Sometimes you get a margin war where Idiot A writes a comment in a book which is later checked out by Idiot 2 who writes derogatory remarks about A’s comment. Sometimes A checks out the book again and adds another level to the idiocy. Those guys are bad but worst of all are the grammar nuts.

In the second sentence of Lord Dunsany’s story “The Ghosts,” he used the objective pronoun “whom’ when he should have used the subjective “who.” A previous reader took it upon himself to cross out the “m.”

I teach grammar for a living but this crosses the line. Maybe there were special rules in the Irish dialect of 1914 English while writing about the undead. Don’t deface a library book for that.

The story itself is short and simple, befitting a long, rambling introduction. In it, two brothers squabble over the existence of ghosts. The disbelieving brother waits up until ghosts were bound to appear. Sure enough, they did. Not only ghosts but loathsome creatures with them that were their sins.

The sins notice the brother and converge upon him, filling him with urges to commit all sorts of evil, the strongest is to murder his brother.

The skeptic fights back with logic and reason by reciting math equations. SPOILER ALERT–it works.
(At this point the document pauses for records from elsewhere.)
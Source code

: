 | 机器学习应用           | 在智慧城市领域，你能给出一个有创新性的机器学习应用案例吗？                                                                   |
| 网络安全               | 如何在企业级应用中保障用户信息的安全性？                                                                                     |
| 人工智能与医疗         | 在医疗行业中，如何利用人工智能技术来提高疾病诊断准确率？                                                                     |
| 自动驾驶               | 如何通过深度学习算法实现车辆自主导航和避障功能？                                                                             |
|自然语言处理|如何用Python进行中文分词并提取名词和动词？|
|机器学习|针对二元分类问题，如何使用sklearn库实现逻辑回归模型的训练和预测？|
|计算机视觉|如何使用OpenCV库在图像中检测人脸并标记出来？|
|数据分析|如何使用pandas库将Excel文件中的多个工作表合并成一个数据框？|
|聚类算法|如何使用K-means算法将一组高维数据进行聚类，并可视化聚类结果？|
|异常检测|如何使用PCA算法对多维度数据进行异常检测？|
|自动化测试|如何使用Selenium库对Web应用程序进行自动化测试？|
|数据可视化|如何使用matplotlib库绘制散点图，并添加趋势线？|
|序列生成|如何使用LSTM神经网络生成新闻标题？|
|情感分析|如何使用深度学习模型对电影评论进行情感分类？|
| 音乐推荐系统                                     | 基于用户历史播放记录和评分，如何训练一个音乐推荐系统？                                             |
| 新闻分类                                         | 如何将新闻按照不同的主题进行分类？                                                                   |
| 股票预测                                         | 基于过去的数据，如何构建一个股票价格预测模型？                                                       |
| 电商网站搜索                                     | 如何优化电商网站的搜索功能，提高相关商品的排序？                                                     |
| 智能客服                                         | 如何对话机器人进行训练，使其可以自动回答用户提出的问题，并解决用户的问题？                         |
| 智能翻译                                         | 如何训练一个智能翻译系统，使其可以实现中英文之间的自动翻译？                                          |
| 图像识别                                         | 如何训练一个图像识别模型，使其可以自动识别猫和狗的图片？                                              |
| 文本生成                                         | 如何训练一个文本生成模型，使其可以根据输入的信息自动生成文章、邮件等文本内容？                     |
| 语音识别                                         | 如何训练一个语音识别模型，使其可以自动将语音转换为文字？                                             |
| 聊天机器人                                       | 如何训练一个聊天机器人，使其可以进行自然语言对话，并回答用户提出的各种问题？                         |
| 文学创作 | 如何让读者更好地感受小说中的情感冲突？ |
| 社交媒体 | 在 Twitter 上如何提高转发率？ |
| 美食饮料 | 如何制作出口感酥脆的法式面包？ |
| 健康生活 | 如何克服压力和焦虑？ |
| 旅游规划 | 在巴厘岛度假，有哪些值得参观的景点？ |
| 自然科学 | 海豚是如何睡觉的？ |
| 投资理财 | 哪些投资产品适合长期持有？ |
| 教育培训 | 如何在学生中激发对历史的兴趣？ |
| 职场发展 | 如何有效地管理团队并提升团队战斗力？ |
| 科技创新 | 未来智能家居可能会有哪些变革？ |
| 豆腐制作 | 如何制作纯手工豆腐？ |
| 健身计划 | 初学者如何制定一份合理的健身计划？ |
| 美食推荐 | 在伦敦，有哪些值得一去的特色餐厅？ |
The concept of sins accompanying dead spirits feels a little like Dante but I’ve never seen it played out like this. In the same way, the ending was a little like T.H. White’s “The Troll” where the narrator’s agnostic father recited a prayer to destroy the titular troll but again Dunsany’s version had a different focus.

I couldn’t tell you the moral of “The Ghosts” if you put a gun to my head. Was it a satire on believer or skeptics? Was it satire at all? I can’t say.

The only thing I can say is not to deface library books even in cases of grammatical mistakes. Maybe that’s the real reason Dunsany put in that “m.”